[AArch64] Set MaxAtomicSizeInBitsSupported. #74385

jyknight · 2023-12-04T23:32:53Z

This will result in larger atomic operations getting expanded to __atomic_* libcalls via AtomicExpandPass, which matches what Clang already does in the frontend.

Additionally, adjust some comments, and remove partial code dealing with larger-than-128bit atomics, as it's now unreachable.

AArch64 always supports 128-bit atomics, so there's no conditionals needed here. (Though: we really ought to require that a 128-bit load is available, not just a cmpxchg, which would mean conditioning on LSE2. But that's future work.)

The arm64-irtranslator.ll test was adjusted as it was using an i258 type as a hack to avoid IR atomic lowering to test GlobalISel behavior. Pass -mattr=+lse and use i32, instead, to accomplish that goal in a way that continues to work.

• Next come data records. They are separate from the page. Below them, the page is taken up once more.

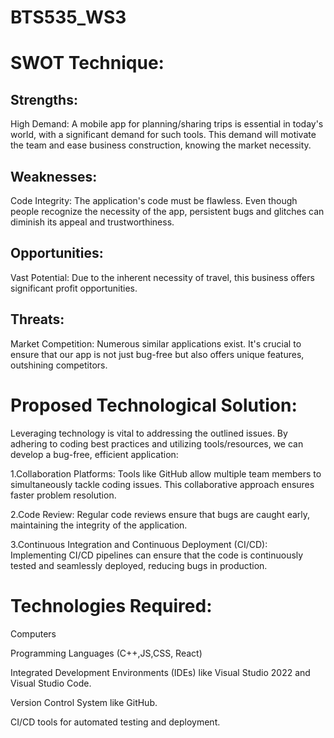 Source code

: # BTS535_WS3


# SWOT Technique:

## Strengths:

High Demand: A mobile app for planning/sharing trips is essential in today's world, with a significant demand for such tools. This demand will motivate the team and ease business construction, knowing the market necessity.
## Weaknesses:

Code Integrity: The application's code must be flawless. Even though people recognize the necessity of the app, persistent bugs and glitches can diminish its appeal and trustworthiness.
## Opportunities:

Vast Potential: Due to the inherent necessity of travel, this business offers significant profit opportunities.
## Threats:

Market Competition: Numerous similar applications exist. It's crucial to ensure that our app is not just bug-free but also offers unique features, outshining competitors.

# Proposed Technological Solution:
Leveraging technology is vital to addressing the outlined issues. By adhering to coding best practices and utilizing tools/resources, we can develop a bug-free, efficient application:

1.Collaboration Platforms: Tools like GitHub allow multiple team members to simultaneously tackle coding issues. This collaborative approach ensures faster problem resolution.

2.Code Review: Regular code reviews ensure that bugs are caught early, maintaining the integrity of the application.

3.Continuous Integration and Continuous Deployment (CI/CD): Implementing CI/CD pipelines can ensure that the code is continuously tested and seamlessly deployed, reducing bugs in production.


# Technologies Required:

Computers

Programming Languages (C++,JS,CSS, React)

Integrated Development Environments (IDEs) like Visual Studio 2022 and Visual Studio Code.

Version Control System like GitHub.

CI/CD tools for automated testing and deployment.

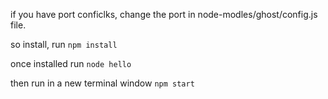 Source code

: if you have port conficlks, change the port in node-modles/ghost/config.js file.


so install, run `npm install`

once installed run `node hello`

then run in a new terminal window `npm start`
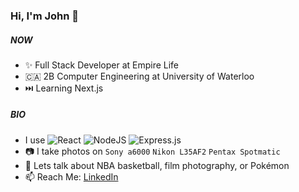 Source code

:### Hi, I'm John 👋

##### NOW

- ✨ Full Stack Developer at Empire Life
- 🇨🇦 2B Computer Engineering at University of Waterloo
- ⏭️ Learning Next.js

##### BIO

- I use
 ![React](https://img.shields.io/badge/react-%2320232a.svg?logoWidth=10?style=for-the-badge&logo=react&logoColor=%2361DAFB)
 ![NodeJS](https://img.shields.io/badge/node.js-6DA55F?logoWidth=10?style=for-the-badge&logo=node.js&logoColor=white)
 ![Express.js](https://img.shields.io/badge/express.js-%23404d59.svg?logoWidth=10?style=for-the-badge&logo=express&logoColor=%2361DAFB)
- 📷 I take photos on `Sony a6000` `Nikon L35AF2` `Pentax Spotmatic`
- 💬 Lets talk about NBA basketball, film photography, or Pokémon
- 📫 Reach Me: [LinkedIn](https://www.linkedin.com/in/johnswyoon/)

This will result in larger atomic operations getting expanded to __atomic_* libcalls via AtomicExpandPass, which matches what Clang already does in the frontend. Additionally, adjust some comments, and remove partial code dealing with larger-than-128bit atomics, as it's now unreachable. AArch64 always supports 128-bit atomics, so there's no conditionals needed here. (Though: we should really require that a 128-bit load is available, not just a cmpxchg, which would mean LSE2. But that's future work.) The arm64-irtranslator.ll test was adjusted as it was using an i258 type as a hack to avoid IR atomic lowering to test GlobalISel behavior. Pass -mattr=+lse and use i32, instead, to accomplish that goal in a way that continues to work.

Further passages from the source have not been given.